Ellen correu de volta para a entrada da passagem que havia criado e numa tentativa de impedir o avanço da criatura, tocou a parede pouco acima da fissura e deslizou sua mão sobre ela. Seu toque fazia as rochas e o barro derreterem, derrubando boa parte daquela estrutura e consequentemente bloqueando a entrada.
Por um momento ela pensou que havia escapado, mas tremores e sons de pedras se chocando contra o chão começaram a ecoar sem sessar. O mutante estava escavando a parede com suas próprias mãos. Ellen sabia que era apenas questão de tempo até aquela criatura abrir outra entrada graças a sua força sobre-humana.
— Vamos lá! Caixas, caixas!
Ellen ajoelhou na frente de uma caixa de porte médio e abriu sua tampa de madeira. Dentro dela havia dezenas de pequenos objetos metálicos e ovais do tamanho de um punho cerrado. Ela pegou um deles e apertou um botão em seu centro. No mesmo instante o objeto abriu, revelando todo o seu interior.
— O que é isso...? Hum... Dois compartimentos selados que abrem quando o botão central é pressionado. O que é possível colocar em compartimentos tão pequenos? Pó ou talvez algum líquido? Teoricamente, dependendo dos produtos usados dentro desta esfera, a mistura pode causar alguma reação química, uma combustão... Resumindo... Isso é uma espécie de granada...? Bem, não importa. Aaah, que dor de cabeça... Aposto que essas caixas são muito pesadas...
Ellen suspirava à medida que recolhia e empilhava caixas no centro da sala. Assim que havia uma torre de cinco caixas, ela empilhou mais três ao lado da primeira torre, formando assim uma espécie de escada.
— Certo, próximo passo. Considerando que eu esteja muitos metros abaixo da superfície é bem possível que eu não consiga abrir uma passagem por culpa do meu poder limitado. Minha única alternativa é tentar algo mais complexo, e rezar para Owen estar mesmo por perto...
Ela deu uma risada.
— Então no fim preciso depender da minha incrível sorte para escapar? 
Ellen pegou novamente aquele pequeno saco que guardava em seu decote, retirou de lá um giz de gesso branco e subiu em sua escada improvisada. No teto ela desenhou um círculo e vários símbolos que formavam um caracol dentro dele. Qualquer mínimo erro significaria a falha total daquele feitiço, e consequentemente um perigo eminente à segurança de Ellen, que não era especialista em luta corpo a corpo.

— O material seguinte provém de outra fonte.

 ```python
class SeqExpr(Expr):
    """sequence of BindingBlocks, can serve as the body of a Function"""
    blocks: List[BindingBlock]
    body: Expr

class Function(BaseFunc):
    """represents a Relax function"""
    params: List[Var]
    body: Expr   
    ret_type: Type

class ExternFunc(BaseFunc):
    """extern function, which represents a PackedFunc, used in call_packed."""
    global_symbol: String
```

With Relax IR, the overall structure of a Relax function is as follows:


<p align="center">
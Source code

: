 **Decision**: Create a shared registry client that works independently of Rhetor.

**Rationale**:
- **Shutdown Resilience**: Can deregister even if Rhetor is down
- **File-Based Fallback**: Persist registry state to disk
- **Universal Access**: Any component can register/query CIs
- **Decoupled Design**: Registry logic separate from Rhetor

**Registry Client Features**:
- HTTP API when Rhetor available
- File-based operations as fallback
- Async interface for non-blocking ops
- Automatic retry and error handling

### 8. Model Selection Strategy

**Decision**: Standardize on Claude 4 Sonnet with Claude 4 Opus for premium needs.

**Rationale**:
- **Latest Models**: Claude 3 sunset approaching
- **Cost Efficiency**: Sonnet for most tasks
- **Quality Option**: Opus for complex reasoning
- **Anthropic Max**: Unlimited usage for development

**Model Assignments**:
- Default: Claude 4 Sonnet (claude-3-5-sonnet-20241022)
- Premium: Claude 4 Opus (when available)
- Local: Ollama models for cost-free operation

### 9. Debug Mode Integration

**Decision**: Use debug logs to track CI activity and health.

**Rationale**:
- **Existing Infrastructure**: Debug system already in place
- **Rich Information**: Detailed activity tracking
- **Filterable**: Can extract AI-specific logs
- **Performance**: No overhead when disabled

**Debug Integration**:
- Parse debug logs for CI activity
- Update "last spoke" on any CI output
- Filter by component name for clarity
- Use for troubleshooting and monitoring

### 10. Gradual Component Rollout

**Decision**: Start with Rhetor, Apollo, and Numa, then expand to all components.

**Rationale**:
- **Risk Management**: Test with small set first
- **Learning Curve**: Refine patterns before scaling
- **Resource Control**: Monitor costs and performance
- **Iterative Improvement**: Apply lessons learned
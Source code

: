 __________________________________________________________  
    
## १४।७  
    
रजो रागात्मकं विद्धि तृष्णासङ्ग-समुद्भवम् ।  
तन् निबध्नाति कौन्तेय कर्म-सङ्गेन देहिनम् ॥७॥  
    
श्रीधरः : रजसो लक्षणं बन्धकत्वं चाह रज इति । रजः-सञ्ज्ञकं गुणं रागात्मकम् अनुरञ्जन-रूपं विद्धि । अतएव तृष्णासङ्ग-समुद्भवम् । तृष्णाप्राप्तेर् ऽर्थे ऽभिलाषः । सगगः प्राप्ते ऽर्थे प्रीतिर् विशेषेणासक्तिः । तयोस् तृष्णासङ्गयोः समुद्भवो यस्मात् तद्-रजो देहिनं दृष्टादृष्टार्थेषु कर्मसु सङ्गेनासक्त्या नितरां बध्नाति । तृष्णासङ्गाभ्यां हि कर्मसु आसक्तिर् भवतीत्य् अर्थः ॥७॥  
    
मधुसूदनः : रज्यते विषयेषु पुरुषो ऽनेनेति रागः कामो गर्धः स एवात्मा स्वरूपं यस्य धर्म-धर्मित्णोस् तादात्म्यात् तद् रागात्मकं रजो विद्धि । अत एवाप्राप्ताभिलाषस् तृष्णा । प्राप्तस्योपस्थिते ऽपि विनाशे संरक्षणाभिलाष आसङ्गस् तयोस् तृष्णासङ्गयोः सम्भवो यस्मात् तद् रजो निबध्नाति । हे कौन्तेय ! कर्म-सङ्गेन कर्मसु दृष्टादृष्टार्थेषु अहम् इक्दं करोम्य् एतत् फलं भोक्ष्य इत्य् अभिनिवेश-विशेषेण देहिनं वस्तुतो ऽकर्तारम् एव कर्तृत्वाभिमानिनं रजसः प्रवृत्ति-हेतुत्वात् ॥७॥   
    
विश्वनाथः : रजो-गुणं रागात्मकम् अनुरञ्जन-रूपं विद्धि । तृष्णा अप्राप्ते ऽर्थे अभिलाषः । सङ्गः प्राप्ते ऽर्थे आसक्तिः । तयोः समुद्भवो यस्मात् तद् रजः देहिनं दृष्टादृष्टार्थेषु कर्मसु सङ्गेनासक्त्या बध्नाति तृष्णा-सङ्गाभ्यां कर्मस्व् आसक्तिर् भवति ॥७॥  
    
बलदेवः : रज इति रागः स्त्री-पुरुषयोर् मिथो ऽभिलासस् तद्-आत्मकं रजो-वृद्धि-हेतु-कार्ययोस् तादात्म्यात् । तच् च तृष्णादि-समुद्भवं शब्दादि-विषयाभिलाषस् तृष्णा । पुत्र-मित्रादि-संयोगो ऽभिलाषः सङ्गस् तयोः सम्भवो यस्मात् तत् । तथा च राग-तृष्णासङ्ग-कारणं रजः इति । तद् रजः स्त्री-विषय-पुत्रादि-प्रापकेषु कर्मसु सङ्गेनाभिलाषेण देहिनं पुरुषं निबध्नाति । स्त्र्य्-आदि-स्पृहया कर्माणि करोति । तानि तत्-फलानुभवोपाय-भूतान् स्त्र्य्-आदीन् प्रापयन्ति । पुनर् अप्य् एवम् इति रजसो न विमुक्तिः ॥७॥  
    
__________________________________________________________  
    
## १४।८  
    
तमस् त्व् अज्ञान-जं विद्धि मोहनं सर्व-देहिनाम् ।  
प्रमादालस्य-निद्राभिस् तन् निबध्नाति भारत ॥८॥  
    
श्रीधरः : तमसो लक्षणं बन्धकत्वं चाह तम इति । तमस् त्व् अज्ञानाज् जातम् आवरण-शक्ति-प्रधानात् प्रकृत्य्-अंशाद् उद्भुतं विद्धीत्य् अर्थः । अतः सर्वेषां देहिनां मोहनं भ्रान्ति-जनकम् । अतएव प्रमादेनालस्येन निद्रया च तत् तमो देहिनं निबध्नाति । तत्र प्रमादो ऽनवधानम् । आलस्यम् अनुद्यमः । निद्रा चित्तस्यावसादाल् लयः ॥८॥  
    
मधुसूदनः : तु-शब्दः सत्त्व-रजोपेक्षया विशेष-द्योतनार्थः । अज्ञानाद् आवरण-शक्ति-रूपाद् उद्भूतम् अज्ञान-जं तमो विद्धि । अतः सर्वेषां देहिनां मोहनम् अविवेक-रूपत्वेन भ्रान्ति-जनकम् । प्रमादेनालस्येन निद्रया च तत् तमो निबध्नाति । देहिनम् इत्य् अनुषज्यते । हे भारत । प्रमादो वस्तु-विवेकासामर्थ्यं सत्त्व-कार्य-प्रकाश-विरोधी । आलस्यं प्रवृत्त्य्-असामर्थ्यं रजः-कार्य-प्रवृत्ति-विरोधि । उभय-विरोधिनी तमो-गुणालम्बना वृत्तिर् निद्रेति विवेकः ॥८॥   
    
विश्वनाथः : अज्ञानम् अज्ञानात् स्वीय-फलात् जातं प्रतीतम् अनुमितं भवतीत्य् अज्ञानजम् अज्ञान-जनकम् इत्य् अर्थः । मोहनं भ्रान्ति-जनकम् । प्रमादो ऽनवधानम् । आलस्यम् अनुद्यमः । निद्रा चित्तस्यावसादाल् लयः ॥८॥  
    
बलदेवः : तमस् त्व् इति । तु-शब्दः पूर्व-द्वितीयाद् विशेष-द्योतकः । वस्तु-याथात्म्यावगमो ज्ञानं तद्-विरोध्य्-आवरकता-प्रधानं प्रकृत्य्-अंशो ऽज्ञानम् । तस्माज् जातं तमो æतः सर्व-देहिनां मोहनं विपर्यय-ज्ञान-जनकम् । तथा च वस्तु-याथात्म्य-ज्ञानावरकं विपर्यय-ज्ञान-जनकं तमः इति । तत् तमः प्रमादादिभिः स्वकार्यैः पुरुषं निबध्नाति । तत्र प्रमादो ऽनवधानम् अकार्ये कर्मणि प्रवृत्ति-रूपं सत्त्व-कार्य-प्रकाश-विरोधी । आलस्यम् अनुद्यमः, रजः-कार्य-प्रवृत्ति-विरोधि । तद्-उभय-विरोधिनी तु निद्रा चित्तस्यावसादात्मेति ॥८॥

Nesse momento uma série de novos ataques trouxeram consigo um grande desmoronamento de terra, que por pouco não derrubou Ellen. O mutante estava prestes a atravessar a parede. Ellen se recompôs, finalizou os desenhos e finalmente notou que estava suspirando muito ultimamente.
— Preciso fazer um sacrifício... Hoje, definitivamente, não é meu dia...
Ela pegou uma pequena navalha e começou a fazer cortes finos na palma de sua mão esquerda enquanto mordia o lábio inferior numa tentativa falha de conter a dor. Usando seu sangue, cruzou o círculo no teto de um lado para o outro, mas nada aconteceu. Nem mesmo um trinco ou um fragmento de luz.
— Como suspeitava. Para completar algo tão complexo é necessário um tributo maior. É preciso mais sangue...
Grandes pedaços de destroços voaram. Para não ser atingida, Ellen pulou de cima das caixas e rolou pelo chão. Com mais quatro golpes seguidos, o mutante abriu uma nova entrada ligando as duas salas.
Ellen levantou, retirou um pouco da poeira acumulada em seu vestido e observou a palma de sua mão. Os cortes que ela havia feito há poucos segundos atrás estavam se curando gradualmente, como mágica, restando apenas o sangue fresco em suas mangas.
— É bom você se apressar, Owen.
Ela levantou sua saia e retirou um pequeno objeto branco e azul com formato retangular da bainha presa em sua perna. Seu Sensorium. Ellen apertou um dos botões do equipamento, e no mesmo instante uma longa corda dourada foi lançada para fora. Aquele instrumento havia se tornado um chicote.
— Vamos começar o baile?
Assim que deu o primeiro passo dentro da nova sala a criatura rugiu e imediatamente correu em disparada. Em resposta Ellen bateu a ponta de seu chicote contra o chão e abriu os braços, como se o desafiasse para um duelo, deixando um sorriso confiante tomar seu rosto.